EXERCISE OBJECTIVE
Your answer should be every line of the entries that has the string "已遭破壞的使用者" in it.

DATA FOR REVIEW

——————————

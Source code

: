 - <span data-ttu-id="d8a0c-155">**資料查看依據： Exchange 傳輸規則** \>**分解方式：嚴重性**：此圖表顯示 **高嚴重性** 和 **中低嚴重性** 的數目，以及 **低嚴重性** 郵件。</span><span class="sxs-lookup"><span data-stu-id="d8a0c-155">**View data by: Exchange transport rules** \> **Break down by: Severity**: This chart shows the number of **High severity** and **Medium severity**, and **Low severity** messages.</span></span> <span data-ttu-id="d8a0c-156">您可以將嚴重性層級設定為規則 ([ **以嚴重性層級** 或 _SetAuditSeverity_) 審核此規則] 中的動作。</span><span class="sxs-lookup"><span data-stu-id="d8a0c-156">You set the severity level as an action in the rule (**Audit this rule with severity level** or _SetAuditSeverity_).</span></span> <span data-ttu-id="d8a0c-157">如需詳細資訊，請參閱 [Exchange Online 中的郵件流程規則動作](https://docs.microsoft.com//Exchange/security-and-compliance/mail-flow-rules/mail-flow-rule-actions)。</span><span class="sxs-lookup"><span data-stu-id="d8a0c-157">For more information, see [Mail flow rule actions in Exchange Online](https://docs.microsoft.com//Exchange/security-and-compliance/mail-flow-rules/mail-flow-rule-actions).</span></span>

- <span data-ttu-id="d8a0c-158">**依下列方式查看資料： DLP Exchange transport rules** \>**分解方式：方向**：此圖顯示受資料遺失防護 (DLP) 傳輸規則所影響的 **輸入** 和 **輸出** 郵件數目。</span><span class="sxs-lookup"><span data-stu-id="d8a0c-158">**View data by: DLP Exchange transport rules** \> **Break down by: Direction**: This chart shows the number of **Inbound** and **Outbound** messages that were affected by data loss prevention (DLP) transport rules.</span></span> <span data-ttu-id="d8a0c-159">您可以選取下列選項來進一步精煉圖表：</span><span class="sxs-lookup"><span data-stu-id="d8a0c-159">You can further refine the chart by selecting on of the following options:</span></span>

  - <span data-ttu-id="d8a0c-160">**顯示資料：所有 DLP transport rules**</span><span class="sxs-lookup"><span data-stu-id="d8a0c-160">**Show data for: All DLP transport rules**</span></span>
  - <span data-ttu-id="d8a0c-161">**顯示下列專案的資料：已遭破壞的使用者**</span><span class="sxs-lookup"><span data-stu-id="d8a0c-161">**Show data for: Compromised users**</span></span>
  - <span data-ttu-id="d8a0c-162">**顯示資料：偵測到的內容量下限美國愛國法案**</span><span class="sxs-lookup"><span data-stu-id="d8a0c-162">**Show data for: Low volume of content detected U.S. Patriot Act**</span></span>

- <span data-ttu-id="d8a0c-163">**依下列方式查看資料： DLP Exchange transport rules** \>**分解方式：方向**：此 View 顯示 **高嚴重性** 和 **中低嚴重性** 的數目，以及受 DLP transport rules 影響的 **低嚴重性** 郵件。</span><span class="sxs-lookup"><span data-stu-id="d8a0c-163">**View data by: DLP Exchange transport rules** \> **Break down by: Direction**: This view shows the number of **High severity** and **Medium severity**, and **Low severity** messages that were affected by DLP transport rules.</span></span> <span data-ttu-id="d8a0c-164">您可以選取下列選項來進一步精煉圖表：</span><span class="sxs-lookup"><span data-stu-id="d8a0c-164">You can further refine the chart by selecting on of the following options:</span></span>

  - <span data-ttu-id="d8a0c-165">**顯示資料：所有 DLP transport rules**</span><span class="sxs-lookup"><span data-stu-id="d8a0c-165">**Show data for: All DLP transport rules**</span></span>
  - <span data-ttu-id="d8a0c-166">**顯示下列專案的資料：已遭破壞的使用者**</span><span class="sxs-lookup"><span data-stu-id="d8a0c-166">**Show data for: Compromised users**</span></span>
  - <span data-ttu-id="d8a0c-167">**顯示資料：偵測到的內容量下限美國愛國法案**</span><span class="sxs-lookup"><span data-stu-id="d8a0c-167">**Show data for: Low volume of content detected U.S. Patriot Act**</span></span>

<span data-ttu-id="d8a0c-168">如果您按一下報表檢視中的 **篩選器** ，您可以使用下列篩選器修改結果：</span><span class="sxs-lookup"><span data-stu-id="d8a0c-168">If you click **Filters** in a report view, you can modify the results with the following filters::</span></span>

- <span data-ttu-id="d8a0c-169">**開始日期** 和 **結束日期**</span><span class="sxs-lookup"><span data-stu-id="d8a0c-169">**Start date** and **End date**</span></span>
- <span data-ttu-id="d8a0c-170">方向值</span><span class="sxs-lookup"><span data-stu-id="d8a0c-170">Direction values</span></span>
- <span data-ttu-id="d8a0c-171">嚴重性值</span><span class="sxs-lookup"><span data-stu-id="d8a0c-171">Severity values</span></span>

——————————

TASK RESULT
  - <span data-ttu-id="d8a0c-161">**顯示下列專案的資料：已遭破壞的使用者**</span><span class="sxs-lookup"><span data-stu-id="d8a0c-161">**Show data for: Compromised users**</span></span>
  - <span data-ttu-id="d8a0c-166">**顯示下列專案的資料：已遭破壞的使用者**</span><span class="sxs-lookup"><span data-stu-id="d8a0c-166">**Show data for: Compromised users**</span></span>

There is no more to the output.